St Mary's Sporting Club Inc., nicknamed the Saints, is an Australian rules football and netball club based in the port city of Geelong, Victoria. The club teams currently compete in the Geelong Football Netball League, the premier league in the region.

==History==
===Earlier club===
A version of this club existed from 1904 to 1906. They competed in the Church Union Association and won the 1905 Church Union Association premiership.
The club was short-lived, disbanding in 1906, and it was another 16 years before St Mary's re-formed.

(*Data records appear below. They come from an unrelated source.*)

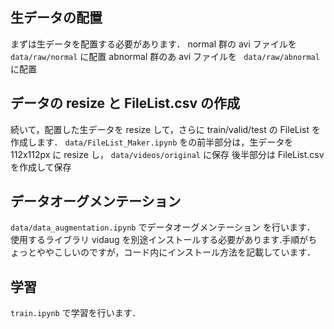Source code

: ## 生データの配置

まずは生データを配置する必要があります．
normal 群の avi ファイルを ` data/raw/normal` に配置
abnormal 群のあ avi ファイルを ` data/raw/abnormal` に配置

## データの resize と FileList.csv の作成

続いて，配置した生データを resize して，さらに train/valid/test の FileList を作成します．
` data/FileList_Maker.ipynb ` をの前半部分は，生データを 112x112px に resize し， `data/videos/original` に保存
後半部分は FileList.csv を作成して保存

## データオーグメンテーション

` data/data_augmentation.ipynb ` でデータオーグメンテーション を行います．
使用するライブラリ vidaug を別途インストールする必要があります.手順がちょっとややこしいのですが，コード内にインストール方法を記載しています．

## 学習

` train.ipynb ` で学習を行います．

This was done with great success playing in the Geelong Athletics Societies Football Association. It won flags in 1922, 1923, 1924 and 1927 before disbanding again in 1934.

===Current club===
The club was reformed from the merger of CYMS and YCW Clubs in 1953. They joined the GDFL Evelyn Hurst Cup and won their first flag in 1956. Since then it has become one of the most consistently successful club in the league. It was part of the breakaway that created the Geelong Football League in 1979.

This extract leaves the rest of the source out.